Cao et al.
Three COVID-19 patients in China were treated with high-dose IVIg at the onset of respiratory distress and showed satisfactory clinical and radiographic recovery, suggesting that IVIg may be an effective treatment option.
Zhou et al.
After short-term treatment with combination low-dose corticosteroid and immunoglobulin, ten COVID-19 patients in Changsa, Hunan province, China, showed that their lymphocyte count, oxygenation index, and pulmonary lesions were significantly improved. In this study, short-term moderate-dose corticosteroid plus immunoglobulin reduced the continued deterioration of COVID-19 patients who failed to respond to low-dose therapy.
Xie et al.
Initiation of IVIg as adjuvant treatment for COVID-19 pneumonia within 48 hours of admission to hospital was demonstrated to reduce use of mechanical ventilation, length of ICU and hospital stay, and 28-day mortality in 58 cases of severe COVID-19 in the Wuhan Third Hospital in China from January-February 2020.
Shao et al.
174 critically ill, adult COVID-19 patients from multiple treatment centers in China were treated with high-dose IVIg.
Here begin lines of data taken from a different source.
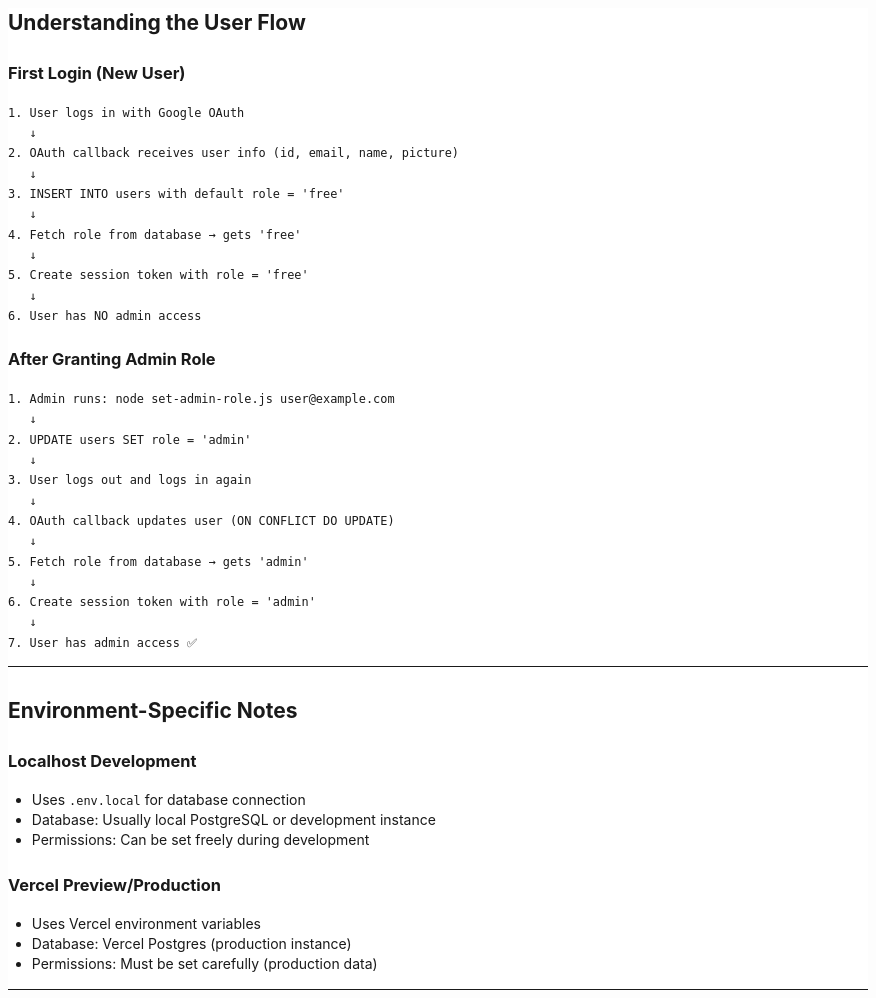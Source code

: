 
## Understanding the User Flow

### First Login (New User)

```
1. User logs in with Google OAuth
   ↓
2. OAuth callback receives user info (id, email, name, picture)
   ↓
3. INSERT INTO users with default role = 'free'
   ↓
4. Fetch role from database → gets 'free'
   ↓
5. Create session token with role = 'free'
   ↓
6. User has NO admin access
```

### After Granting Admin Role

```
1. Admin runs: node set-admin-role.js user@example.com
   ↓
2. UPDATE users SET role = 'admin'
   ↓
3. User logs out and logs in again
   ↓
4. OAuth callback updates user (ON CONFLICT DO UPDATE)
   ↓
5. Fetch role from database → gets 'admin'
   ↓
6. Create session token with role = 'admin'
   ↓
7. User has admin access ✅
```

---

## Environment-Specific Notes

### Localhost Development

- Uses `.env.local` for database connection
- Database: Usually local PostgreSQL or development instance
- Permissions: Can be set freely during development

### Vercel Preview/Production

- Uses Vercel environment variables
- Database: Vercel Postgres (production instance)
- Permissions: Must be set carefully (production data)

---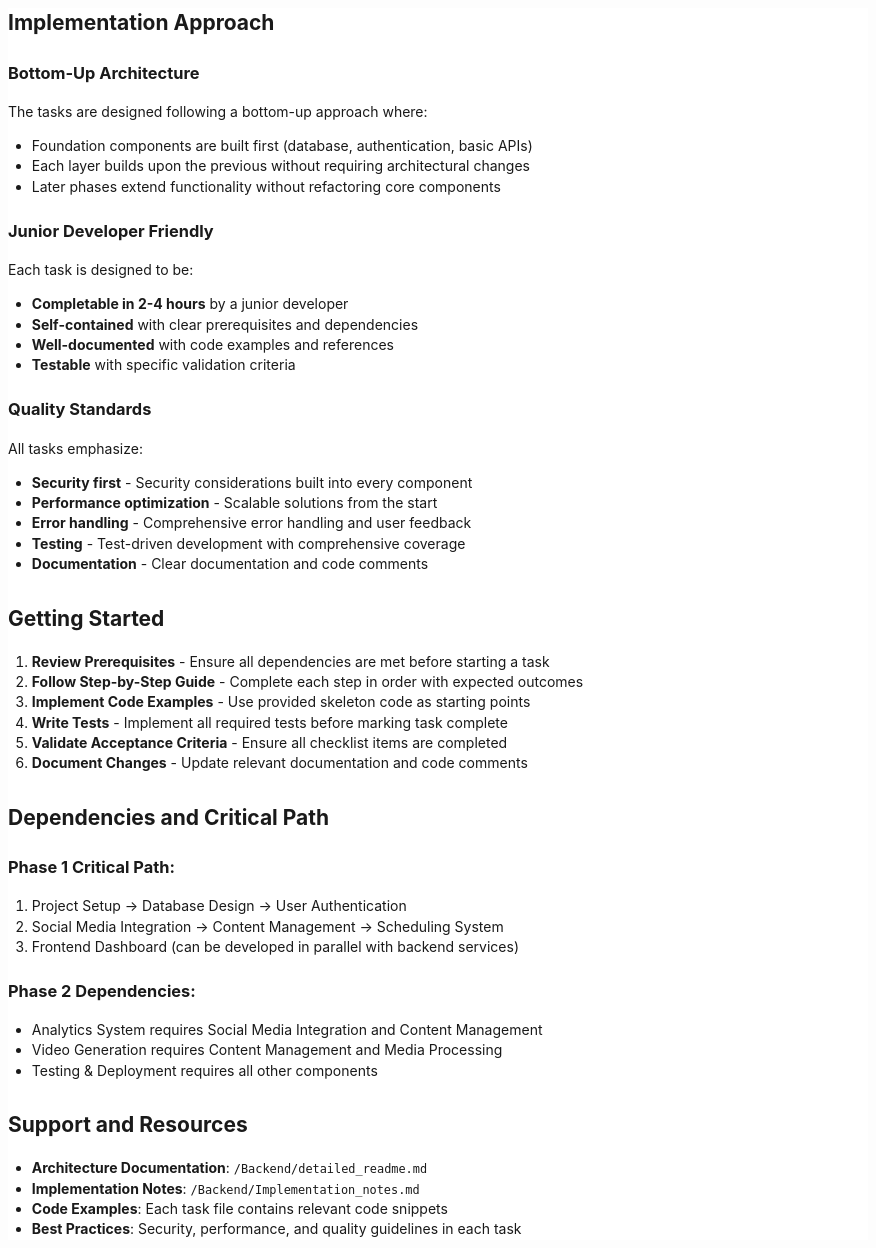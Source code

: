 ## Implementation Approach

### Bottom-Up Architecture
The tasks are designed following a bottom-up approach where:
- Foundation components are built first (database, authentication, basic APIs)
- Each layer builds upon the previous without requiring architectural changes
- Later phases extend functionality without refactoring core components

### Junior Developer Friendly
Each task is designed to be:
- **Completable in 2-4 hours** by a junior developer
- **Self-contained** with clear prerequisites and dependencies
- **Well-documented** with code examples and references
- **Testable** with specific validation criteria

### Quality Standards
All tasks emphasize:
- **Security first** - Security considerations built into every component
- **Performance optimization** - Scalable solutions from the start
- **Error handling** - Comprehensive error handling and user feedback
- **Testing** - Test-driven development with comprehensive coverage
- **Documentation** - Clear documentation and code comments

## Getting Started

1. **Review Prerequisites** - Ensure all dependencies are met before starting a task
2. **Follow Step-by-Step Guide** - Complete each step in order with expected outcomes
3. **Implement Code Examples** - Use provided skeleton code as starting points
4. **Write Tests** - Implement all required tests before marking task complete
5. **Validate Acceptance Criteria** - Ensure all checklist items are completed
6. **Document Changes** - Update relevant documentation and code comments

## Dependencies and Critical Path

### Phase 1 Critical Path:
1. Project Setup → Database Design → User Authentication
2. Social Media Integration → Content Management → Scheduling System
3. Frontend Dashboard (can be developed in parallel with backend services)

### Phase 2 Dependencies:
- Analytics System requires Social Media Integration and Content Management
- Video Generation requires Content Management and Media Processing
- Testing & Deployment requires all other components

## Support and Resources

- **Architecture Documentation**: `/Backend/detailed_readme.md`
- **Implementation Notes**: `/Backend/Implementation_notes.md`
- **Code Examples**: Each task file contains relevant code snippets
- **Best Practices**: Security, performance, and quality guidelines in each task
The study found that early administration (≤ 7 days) of IVIg can improve the prognosis of critical patients with COVID-19. The study also provides important information on the clinical application of IVIg in treatment of COVID-19 infection, including patient selection, administration timing, and dosage.
Mohtadi et al.
Five severely ill COVID-19 patients in whom standard treatments failed were administrated with IVIG which prevented the deterioration of clinical symptoms. All the patients were treated with high-dose IVIG (0.3-0.5 g/kg) for 5 consecutive days so that no patient would receive lower than 25 g of the drug. All the patients showed a desirable therapeutic response and were discharged from the hospital with a stable clinical condition after being recovered.
Jones et al.
A 6-month old infant diagnosed with classic Kawasaki disease who tested positive for COVID-19 was successfully treated with IVIg and high-dose aspirin to resolve fever and minimal respiratory symptoms.
Feldstein et al.
186 juvenile (<21 years of age) patients with Multisystem inflammatory Syndrome (MIS-C) were studied to understand its epidemiology and clinical course in children and its temporal association with COVID-19. Treatment with immunomodulating therapies was common. As of May 20, 2020, a total of 130 patients (70%) had been discharged alive, 52 (28%) were still hospitalized, and 4 (2%) had died. The study concludes that MIS-C associated with SARS-CoV-2 led to serious and life-threatening illness in previously healthy children and adolescents
Dufort et al.
The emergence of Multisystem Inflammatory Syndrome in children (MIS-C) in New York State coincided with widespread SARS-CoV-2 transmission. The New York State Department of Health (NYSDOH) established active, statewide surveillance to describe hospitalized patients with the syndrome. Results found that this hyperinflammatory syndrome presented with dermatologic, mucocutaneous, and gastrointestinal manifestations and was associated with cardiac dysfunction.
Verdoni et al.
In Bergamo province, Italy, an outbreak of Kawasaki disease was diagnosed during the COVID-19 epidemic centered there. The incidence, features, and treatment of patients with such Kawasaki-like disease are detailed in this study.
Chiotos et al.
This study looks at 6 critically ill children with Multisystem Inflammatory Syndrome in Children (MIS-C). The patients received therapies that have been used successfully for the treatment of Kawasaki disease, including IVIg and methylprednisolone. In most patients, this was highly effective in reducing systemic inflammation, as evidenced by resolution of fever, with improving cardiac function over a period of days. Overall, five of the six patients described in this cohort have been discharged from the hospital.